Six of Eight Hemoglobin A1c Point-of-Care Instruments Do Not Meet the General Accepted Analytical Performance Criteria

Abstract

Hemoglobin A(1c) (Hb A(1c)) point-of-care (POC) instruments are widely used to provide rapid-turnaround results in diabetic care centers. We investigated the conformance of various Hb A(1c) POC instruments (In2it from Bio-Rad, DCA Vantage from Siemens, Afinion and Nycocard from Axis-Shield, Clover from Infopia, InnovaStar from DiaSys, A1CNow from Bayer, and Quo-Test from Quotient Diagnostics) with generally accepted performance criteria for Hb A(1c).

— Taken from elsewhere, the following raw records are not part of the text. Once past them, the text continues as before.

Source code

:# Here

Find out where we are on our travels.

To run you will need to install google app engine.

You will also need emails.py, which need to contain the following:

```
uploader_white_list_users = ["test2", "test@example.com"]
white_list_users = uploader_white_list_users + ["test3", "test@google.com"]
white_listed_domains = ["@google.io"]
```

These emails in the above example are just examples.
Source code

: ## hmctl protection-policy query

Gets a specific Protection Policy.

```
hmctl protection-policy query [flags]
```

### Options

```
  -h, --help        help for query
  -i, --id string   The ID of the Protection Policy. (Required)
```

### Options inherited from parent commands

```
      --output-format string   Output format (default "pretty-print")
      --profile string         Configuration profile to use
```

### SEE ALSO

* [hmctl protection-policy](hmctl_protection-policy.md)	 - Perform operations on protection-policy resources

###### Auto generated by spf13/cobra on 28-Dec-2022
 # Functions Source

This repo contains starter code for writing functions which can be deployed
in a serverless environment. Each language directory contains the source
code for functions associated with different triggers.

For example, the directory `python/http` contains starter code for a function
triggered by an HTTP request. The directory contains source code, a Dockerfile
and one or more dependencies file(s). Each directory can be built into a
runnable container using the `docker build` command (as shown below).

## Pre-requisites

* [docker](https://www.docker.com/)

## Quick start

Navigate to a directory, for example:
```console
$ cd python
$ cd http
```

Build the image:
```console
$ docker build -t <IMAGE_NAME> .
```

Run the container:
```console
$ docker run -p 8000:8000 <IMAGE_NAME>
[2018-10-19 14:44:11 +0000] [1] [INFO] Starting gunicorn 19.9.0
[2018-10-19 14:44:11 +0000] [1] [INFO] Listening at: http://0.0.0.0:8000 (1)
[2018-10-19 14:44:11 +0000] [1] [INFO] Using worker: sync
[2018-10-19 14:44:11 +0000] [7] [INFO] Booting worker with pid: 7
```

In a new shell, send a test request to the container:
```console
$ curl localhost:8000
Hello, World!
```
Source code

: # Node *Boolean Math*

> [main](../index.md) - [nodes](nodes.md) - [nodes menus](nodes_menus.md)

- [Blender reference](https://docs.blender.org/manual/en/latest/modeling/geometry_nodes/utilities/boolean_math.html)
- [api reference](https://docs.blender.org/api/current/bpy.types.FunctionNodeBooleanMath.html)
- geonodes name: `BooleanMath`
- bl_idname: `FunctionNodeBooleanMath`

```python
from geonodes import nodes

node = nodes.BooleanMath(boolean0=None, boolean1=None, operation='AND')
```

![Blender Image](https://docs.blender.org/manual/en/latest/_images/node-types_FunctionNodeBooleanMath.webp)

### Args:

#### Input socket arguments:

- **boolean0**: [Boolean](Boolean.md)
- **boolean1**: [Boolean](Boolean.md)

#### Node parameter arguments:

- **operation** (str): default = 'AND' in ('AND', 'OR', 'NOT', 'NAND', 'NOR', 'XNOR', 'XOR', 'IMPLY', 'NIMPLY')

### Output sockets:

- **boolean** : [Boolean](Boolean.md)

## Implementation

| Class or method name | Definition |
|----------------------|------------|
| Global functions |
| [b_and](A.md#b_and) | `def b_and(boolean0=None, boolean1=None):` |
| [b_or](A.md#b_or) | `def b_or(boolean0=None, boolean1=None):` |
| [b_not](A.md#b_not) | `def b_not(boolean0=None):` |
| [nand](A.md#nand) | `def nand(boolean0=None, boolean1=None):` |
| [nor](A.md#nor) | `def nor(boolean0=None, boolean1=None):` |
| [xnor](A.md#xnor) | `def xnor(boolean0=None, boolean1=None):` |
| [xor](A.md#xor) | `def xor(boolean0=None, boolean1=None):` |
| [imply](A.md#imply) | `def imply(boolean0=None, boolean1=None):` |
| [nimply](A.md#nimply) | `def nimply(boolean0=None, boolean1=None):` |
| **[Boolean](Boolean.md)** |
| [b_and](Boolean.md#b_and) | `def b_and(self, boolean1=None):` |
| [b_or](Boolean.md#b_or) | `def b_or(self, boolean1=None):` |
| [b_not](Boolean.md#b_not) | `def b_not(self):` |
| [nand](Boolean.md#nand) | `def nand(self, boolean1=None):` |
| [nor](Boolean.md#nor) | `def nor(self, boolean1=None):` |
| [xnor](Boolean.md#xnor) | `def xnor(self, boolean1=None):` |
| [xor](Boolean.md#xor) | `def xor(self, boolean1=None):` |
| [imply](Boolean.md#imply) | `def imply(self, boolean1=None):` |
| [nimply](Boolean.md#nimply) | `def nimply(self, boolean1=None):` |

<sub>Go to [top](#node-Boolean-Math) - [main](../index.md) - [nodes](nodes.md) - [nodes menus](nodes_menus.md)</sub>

The CLSI protocols EP-10, EP-5, and EP-9 were applied to investigate imprecision, accuracy, and bias. We assessed bias using 3 certified secondary reference measurement procedures and the mean of the 3 reference methods. Assay conformance with the National Glycohemoglobin Standardization Program (NGSP) certification criteria, as calculated from analyses with 2 different reagent lot numbers for each Hb A(1c) method, was also evaluated. Because of disappointing EP-10 results, 2 of the 8 manufacturers decided not to continue the evaluation. The total CVs from EP-5 evaluations for the different instruments with a low and high Hb A(1c) value were: In2it 4.9% and 3.3%, DCA Vantage 1.8% and 3.7%, Clover 4.0% and 3.5%, InnovaStar 3.2% and 3.9%, Nycocard 4.8% and 5.2%, and Afinion 2.4% and 1.8%. Only the Afinion and the DCA Vantage passed the NGSP criteria with 2 different reagent lot numbers. Only the Afinion and the DCA Vantage met the acceptance criteria of having a total CV <3% in the clinically relevant range. The EP-9 results and the calculations of the NGSP certification showed significant differences in analytical performance between different reagent lot numbers for all Hb A(1c) POC instruments.